**WHAT TO WORK ON:** Below are the records; copy exactly the stretch from the line containing "- [My process](#my-process)" through the line containing "You can use HTML, JavaScript, and", both ends included, and nothing else.

[Plain-text document sources]

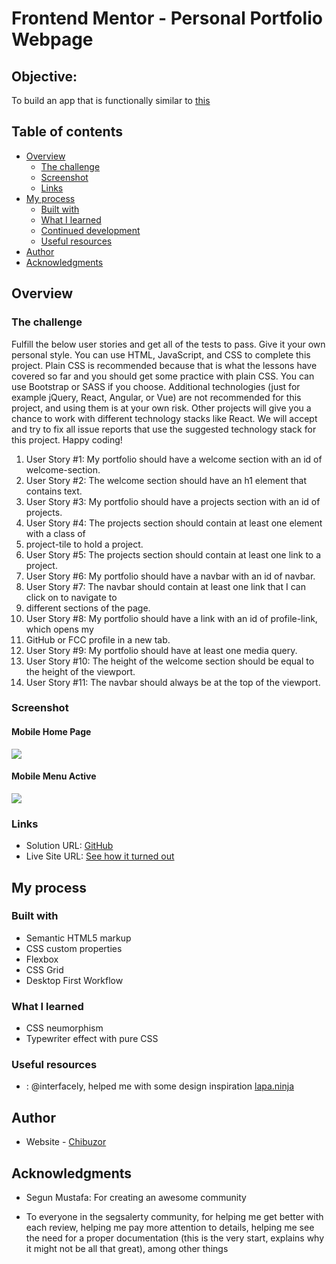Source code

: # Frontend Mentor - Personal Portfolio Webpage

## Objective:

To build an app that is functionally similar to [this](https://codepen.io/freeCodeCamp/full/zNBOYG)

## Table of contents

- [Overview](#overview)
  - [The challenge](#the-challenge)
  - [Screenshot](#screenshot)
  - [Links](#links)
- [My process](#my-process)
  - [Built with](#built-with)
  - [What I learned](#what-i-learned)
  - [Continued development](#continued-development)
  - [Useful resources](#useful-resources)
- [Author](#author)
- [Acknowledgments](#acknowledgments)

## Overview

### The challenge

Fulfill the below user stories and get all of the tests to pass. Give it your own personal style.
You can use HTML, JavaScript, and CSS to complete this project. Plain CSS is recommended
because that is what the lessons have covered so far and you should get some practice with plain
CSS. You can use Bootstrap or SASS if you choose. Additional technologies (just for example
jQuery, React, Angular, or Vue) are not recommended for this project, and using them is at your
own risk. Other projects will give you a chance to work with different technology stacks like
React. We will accept and try to fix all issue reports that use the suggested technology stack for
this project. Happy coding!

1. User Story #1: My portfolio should have a welcome section with an id of welcome-section.
2. User Story #2: The welcome section should have an h1 element that contains text.
3. User Story #3: My portfolio should have a projects section with an id of projects.
4. User Story #4: The projects section should contain at least one element with a class of
5. project-tile to hold a project.
6. User Story #5: The projects section should contain at least one link to a project.
7. User Story #6: My portfolio should have a navbar with an id of navbar.
8. User Story #7: The navbar should contain at least one link that I can click on to navigate to
9. different sections of the page.
10. User Story #8: My portfolio should have a link with an id of profile-link, which opens my
11. GitHub or FCC profile in a new tab.
12. User Story #9: My portfolio should have at least one media query.
13. User Story #10: The height of the welcome section should be equal to the height of the viewport.
14. User Story #11: The navbar should always be at the top of the viewport.

### Screenshot

#### Mobile Home Page

![](./screenshots/fake-home.png)

#### Mobile Menu Active

![](./screenshots/fake-meun-active.png)

### Links

- Solution URL: [GitHub](https://github.com/mikechibuzor/fake-portfolio)
- Live Site URL: [See how it turned out](https://fake-portfolio-one.vercel.app/)

## My process

### Built with

- Semantic HTML5 markup
- CSS custom properties
- Flexbox
- CSS Grid
- Desktop First Workflow

### What I learned

- CSS neumorphism
- Typewriter effect with pure CSS

### Useful resources

- : @interfacely, helped me with some design inspiration [lapa.ninja](https://lapa.ninja)

## Author

- Website - [Chibuzor](https://github.com/mikechibuzor)

## Acknowledgments

- Segun Mustafa: For creating an awesome community

- To everyone in the segsalerty community, for helping me get better with each review, helping me pay more attention to details, helping me see the need for a proper documentation (this is the very start, explains why it might not be all that great), among other things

**RESULT OF THE EXERCISE:**
- [My process](#my-process)
  - [Built with](#built-with)
  - [What I learned](#what-i-learned)
  - [Continued development](#continued-development)
  - [Useful resources](#useful-resources)
- [Author](#author)
- [Acknowledgments](#acknowledgments)

## Overview

### The challenge

Fulfill the below user stories and get all of the tests to pass. Give it your own personal style.
You can use HTML, JavaScript, and CSS to complete this project. Plain CSS is recommended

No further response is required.